(Extracted material begins)
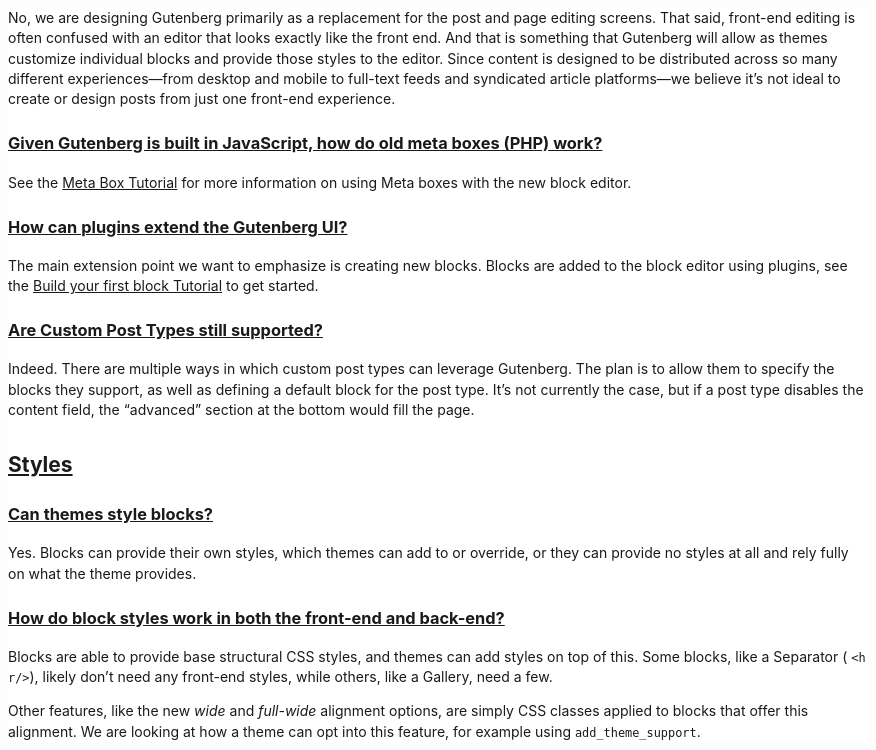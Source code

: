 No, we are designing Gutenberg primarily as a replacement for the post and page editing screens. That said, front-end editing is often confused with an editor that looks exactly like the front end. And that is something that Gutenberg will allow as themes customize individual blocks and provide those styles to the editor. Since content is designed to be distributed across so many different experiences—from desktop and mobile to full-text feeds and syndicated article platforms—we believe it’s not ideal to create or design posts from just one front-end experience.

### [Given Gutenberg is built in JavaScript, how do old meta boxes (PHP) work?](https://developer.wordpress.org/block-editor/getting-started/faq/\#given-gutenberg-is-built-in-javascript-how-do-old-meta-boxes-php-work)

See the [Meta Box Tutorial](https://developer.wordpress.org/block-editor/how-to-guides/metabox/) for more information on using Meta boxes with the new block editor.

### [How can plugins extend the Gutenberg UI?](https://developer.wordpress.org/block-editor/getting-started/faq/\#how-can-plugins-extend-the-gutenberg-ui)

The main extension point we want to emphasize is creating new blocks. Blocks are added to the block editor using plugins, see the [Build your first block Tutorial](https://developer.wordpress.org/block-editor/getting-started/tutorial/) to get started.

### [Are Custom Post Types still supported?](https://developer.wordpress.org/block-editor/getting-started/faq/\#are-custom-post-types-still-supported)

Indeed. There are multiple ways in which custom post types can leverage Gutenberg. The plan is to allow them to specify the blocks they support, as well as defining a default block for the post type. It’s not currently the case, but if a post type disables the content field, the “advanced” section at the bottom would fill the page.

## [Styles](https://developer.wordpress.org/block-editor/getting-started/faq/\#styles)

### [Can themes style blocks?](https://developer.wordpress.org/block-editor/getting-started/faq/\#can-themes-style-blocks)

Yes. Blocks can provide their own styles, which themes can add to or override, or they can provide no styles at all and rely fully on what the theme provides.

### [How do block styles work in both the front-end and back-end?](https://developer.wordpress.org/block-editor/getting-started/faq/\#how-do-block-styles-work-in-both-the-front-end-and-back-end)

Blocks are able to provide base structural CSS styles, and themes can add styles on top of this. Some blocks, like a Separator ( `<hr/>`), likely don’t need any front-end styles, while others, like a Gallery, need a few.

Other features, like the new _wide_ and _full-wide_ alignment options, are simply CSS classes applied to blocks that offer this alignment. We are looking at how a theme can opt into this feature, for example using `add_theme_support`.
(Extracted material ends)
(Extracted material begins)
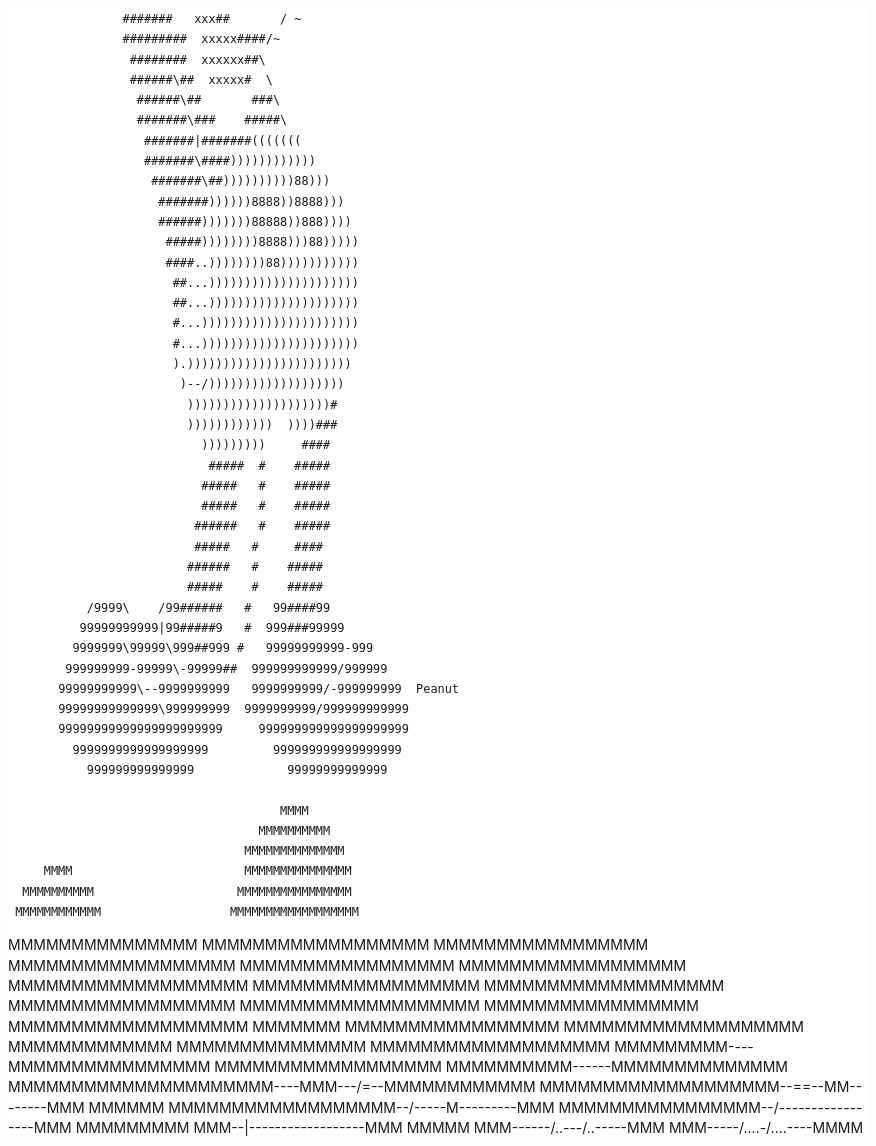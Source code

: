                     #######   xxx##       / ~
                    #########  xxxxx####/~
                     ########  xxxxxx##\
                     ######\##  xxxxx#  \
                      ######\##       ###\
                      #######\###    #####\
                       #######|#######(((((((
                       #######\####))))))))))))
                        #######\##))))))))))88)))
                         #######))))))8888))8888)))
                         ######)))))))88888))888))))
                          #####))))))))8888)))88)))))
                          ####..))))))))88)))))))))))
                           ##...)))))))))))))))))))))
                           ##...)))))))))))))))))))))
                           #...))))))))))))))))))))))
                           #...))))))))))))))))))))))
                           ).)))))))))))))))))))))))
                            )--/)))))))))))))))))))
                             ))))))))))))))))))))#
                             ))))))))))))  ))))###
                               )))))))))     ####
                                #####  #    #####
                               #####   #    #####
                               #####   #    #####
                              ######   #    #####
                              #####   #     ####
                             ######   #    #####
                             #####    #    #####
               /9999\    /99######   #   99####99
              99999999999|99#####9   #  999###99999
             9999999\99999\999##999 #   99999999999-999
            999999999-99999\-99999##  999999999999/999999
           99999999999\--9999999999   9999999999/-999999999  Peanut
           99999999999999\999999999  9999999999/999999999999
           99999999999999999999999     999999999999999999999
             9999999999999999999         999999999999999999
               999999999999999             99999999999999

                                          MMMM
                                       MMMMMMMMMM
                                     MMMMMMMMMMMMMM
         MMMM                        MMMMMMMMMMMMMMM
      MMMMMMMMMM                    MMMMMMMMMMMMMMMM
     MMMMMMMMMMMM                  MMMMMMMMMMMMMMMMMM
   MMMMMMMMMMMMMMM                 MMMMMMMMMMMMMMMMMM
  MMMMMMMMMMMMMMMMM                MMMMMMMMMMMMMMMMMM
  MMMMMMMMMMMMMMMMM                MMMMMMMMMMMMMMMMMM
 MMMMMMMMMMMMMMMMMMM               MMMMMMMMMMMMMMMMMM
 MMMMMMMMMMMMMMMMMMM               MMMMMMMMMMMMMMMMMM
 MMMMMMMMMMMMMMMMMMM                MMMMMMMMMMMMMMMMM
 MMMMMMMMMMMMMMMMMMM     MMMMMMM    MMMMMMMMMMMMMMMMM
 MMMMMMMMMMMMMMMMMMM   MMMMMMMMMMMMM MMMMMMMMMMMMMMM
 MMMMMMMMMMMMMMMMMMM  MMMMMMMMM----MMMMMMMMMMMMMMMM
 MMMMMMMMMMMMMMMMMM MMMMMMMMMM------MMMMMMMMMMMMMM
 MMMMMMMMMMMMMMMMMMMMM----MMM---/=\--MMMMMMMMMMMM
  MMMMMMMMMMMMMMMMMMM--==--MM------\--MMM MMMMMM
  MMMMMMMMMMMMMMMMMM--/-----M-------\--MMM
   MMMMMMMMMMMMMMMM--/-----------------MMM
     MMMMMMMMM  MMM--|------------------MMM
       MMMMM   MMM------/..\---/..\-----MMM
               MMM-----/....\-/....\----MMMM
(Extracted material ends)
(Extracted material begins)
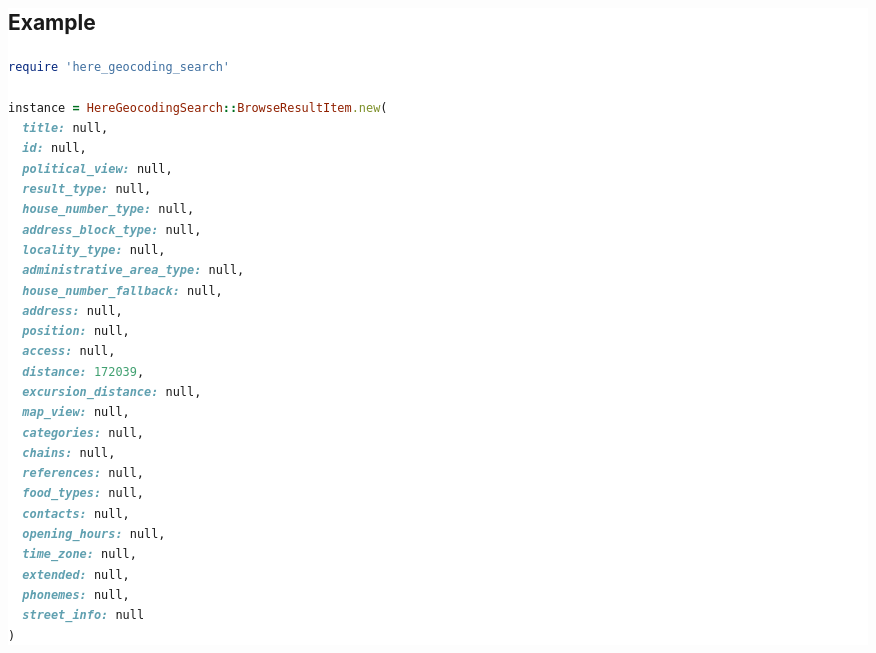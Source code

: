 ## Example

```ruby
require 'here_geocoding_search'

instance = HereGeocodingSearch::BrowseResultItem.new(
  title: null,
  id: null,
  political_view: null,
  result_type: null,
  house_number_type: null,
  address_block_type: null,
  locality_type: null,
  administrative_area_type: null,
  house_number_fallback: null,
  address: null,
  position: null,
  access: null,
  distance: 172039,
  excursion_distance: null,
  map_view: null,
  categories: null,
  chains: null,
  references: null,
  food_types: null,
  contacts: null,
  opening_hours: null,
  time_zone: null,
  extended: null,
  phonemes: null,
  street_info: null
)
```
(Extracted material ends)
§ Task goal:
Collect the complete line wherever the string "which" appears in the records.

§ Response for this exercise:
Indeed. There are multiple ways in which custom post types can leverage Gutenberg. The plan is to allow them to specify the blocks they support, as well as defining a default block for the post type. It’s not currently the case, but if a post type disables the content field, the “advanced” section at the bottom would fill the page.
Yes. Blocks can provide their own styles, which themes can add to or override, or they can provide no styles at all and rely fully on what the theme provides.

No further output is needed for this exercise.